Work order: The number needed is how many lines of the data hold the string "rondas". Give that number and nothing more.

Material for the task:
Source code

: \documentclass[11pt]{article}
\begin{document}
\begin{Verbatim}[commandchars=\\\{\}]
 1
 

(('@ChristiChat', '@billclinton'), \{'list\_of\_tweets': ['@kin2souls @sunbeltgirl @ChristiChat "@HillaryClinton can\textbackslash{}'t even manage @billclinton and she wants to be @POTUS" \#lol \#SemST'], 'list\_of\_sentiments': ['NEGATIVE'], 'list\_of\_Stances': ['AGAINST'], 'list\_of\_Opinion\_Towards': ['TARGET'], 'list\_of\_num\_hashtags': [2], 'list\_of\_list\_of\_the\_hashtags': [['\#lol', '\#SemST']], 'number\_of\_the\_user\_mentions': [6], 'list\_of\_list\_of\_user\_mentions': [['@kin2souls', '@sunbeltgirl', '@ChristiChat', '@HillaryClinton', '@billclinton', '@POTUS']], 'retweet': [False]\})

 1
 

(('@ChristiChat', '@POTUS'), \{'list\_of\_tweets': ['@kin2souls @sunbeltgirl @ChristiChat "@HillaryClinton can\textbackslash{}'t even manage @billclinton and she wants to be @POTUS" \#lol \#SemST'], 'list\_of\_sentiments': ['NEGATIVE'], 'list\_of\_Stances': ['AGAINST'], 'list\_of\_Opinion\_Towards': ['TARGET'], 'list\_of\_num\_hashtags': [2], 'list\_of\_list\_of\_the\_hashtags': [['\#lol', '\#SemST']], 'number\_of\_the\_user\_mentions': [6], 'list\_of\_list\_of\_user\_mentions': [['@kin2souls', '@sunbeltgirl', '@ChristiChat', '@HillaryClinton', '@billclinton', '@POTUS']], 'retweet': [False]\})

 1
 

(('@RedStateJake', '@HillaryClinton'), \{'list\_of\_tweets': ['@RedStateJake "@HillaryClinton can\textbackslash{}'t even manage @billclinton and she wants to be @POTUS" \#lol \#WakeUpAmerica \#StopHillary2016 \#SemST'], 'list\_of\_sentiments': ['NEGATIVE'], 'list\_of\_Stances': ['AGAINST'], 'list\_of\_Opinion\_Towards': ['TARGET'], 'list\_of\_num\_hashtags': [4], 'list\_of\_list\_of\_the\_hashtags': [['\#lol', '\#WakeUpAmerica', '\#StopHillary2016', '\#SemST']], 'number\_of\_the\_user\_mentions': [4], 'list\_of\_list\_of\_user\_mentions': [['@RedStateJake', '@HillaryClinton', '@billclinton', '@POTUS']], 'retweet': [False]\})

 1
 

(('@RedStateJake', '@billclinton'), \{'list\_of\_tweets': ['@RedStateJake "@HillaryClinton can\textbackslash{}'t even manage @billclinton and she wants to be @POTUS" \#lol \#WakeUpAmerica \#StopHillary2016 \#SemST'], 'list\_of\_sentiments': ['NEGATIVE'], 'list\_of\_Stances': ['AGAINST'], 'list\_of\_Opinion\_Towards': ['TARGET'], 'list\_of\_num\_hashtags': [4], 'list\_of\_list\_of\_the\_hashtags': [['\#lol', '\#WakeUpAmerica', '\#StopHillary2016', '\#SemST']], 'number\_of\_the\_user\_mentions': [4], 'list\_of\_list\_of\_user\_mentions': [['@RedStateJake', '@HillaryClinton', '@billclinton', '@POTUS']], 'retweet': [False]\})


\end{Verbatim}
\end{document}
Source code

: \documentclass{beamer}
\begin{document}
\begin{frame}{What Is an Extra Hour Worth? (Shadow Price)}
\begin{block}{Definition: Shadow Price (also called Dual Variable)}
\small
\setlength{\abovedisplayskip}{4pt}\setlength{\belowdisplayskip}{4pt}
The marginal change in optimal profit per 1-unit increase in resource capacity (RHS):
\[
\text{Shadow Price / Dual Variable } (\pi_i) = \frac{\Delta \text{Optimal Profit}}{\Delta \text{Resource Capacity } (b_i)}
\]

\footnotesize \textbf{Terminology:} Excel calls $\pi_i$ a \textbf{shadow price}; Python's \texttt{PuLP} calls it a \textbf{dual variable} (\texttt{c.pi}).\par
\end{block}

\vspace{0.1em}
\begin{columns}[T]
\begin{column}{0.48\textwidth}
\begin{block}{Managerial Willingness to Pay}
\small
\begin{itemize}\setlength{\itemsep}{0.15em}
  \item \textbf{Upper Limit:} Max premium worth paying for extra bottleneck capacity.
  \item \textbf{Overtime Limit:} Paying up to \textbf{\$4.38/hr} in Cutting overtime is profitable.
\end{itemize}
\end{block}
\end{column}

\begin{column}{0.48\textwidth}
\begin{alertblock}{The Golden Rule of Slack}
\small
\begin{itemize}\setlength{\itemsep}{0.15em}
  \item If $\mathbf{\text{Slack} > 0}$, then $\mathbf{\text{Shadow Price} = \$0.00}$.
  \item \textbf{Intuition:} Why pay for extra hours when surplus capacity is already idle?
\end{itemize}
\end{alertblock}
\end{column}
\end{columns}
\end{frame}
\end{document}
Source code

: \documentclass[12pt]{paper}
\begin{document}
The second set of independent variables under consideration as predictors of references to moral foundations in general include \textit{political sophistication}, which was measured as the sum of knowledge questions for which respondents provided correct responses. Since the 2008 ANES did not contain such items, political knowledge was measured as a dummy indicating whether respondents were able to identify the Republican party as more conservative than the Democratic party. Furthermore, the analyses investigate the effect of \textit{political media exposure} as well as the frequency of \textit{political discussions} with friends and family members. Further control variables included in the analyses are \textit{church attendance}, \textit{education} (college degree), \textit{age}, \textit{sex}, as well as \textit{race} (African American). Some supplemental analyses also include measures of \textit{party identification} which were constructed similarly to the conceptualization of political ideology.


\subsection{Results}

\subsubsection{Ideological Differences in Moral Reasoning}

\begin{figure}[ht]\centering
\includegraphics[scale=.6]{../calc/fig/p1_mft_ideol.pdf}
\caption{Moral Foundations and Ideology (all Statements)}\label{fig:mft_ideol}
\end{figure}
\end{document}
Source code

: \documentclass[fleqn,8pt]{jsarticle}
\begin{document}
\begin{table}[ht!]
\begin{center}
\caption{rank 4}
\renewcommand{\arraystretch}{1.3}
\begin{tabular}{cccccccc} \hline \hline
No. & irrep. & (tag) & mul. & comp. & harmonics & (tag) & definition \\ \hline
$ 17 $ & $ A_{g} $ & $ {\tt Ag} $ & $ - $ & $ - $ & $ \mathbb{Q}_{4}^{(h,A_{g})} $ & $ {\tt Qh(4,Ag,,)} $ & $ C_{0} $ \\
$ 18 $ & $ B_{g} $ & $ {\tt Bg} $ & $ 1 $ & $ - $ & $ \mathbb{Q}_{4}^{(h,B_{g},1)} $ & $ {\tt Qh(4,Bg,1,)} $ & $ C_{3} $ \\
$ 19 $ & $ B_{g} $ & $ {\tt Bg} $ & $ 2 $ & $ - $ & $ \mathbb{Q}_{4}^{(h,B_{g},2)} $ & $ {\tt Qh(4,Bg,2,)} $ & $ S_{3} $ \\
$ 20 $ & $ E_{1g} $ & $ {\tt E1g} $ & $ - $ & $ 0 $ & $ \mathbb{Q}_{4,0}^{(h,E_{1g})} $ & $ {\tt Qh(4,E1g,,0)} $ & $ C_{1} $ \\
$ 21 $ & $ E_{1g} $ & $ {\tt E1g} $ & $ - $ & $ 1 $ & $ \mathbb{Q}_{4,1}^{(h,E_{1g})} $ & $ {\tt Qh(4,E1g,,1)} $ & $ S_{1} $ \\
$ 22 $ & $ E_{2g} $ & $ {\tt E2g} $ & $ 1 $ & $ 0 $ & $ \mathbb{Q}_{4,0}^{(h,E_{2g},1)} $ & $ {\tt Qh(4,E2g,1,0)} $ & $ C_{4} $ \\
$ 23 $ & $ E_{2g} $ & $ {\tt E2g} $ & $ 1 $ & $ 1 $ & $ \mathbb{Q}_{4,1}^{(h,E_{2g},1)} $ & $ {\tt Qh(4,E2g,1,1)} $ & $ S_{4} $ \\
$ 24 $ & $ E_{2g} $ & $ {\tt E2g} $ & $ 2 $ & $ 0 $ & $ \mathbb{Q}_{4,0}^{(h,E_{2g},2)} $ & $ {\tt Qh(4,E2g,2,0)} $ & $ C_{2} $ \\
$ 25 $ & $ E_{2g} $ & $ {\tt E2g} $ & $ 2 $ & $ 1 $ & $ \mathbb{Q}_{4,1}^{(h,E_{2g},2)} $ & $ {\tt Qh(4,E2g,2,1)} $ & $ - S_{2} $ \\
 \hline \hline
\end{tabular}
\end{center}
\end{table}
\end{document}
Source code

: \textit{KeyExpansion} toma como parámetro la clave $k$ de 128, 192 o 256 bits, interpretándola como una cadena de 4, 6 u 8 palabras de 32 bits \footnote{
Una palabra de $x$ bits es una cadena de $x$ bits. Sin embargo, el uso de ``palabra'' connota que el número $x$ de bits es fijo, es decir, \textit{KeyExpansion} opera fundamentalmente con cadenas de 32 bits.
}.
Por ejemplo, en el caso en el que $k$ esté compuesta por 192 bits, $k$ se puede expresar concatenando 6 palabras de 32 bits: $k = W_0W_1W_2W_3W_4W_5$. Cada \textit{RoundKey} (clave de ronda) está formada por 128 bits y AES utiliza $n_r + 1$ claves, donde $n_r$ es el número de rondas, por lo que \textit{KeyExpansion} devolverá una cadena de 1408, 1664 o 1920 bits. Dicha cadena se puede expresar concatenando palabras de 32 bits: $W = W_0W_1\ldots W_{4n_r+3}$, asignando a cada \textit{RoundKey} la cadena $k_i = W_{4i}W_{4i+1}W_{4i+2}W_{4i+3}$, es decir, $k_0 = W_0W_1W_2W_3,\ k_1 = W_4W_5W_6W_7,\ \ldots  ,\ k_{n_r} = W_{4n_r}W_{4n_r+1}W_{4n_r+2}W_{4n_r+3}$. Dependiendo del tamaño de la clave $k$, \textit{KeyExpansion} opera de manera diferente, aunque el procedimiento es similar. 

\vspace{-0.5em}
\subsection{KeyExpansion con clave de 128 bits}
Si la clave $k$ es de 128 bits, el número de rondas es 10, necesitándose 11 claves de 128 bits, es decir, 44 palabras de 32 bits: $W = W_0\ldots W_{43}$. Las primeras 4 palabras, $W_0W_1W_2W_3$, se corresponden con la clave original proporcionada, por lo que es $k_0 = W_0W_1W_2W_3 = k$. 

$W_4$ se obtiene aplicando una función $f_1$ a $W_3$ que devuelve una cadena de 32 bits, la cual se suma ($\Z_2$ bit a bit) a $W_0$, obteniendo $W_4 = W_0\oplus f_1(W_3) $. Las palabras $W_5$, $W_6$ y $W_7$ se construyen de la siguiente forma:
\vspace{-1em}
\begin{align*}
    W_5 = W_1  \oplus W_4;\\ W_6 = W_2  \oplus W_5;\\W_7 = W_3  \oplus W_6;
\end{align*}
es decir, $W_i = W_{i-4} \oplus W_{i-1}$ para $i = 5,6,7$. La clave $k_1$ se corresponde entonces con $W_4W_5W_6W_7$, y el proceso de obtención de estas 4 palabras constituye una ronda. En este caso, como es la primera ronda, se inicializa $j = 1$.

The completed task: 2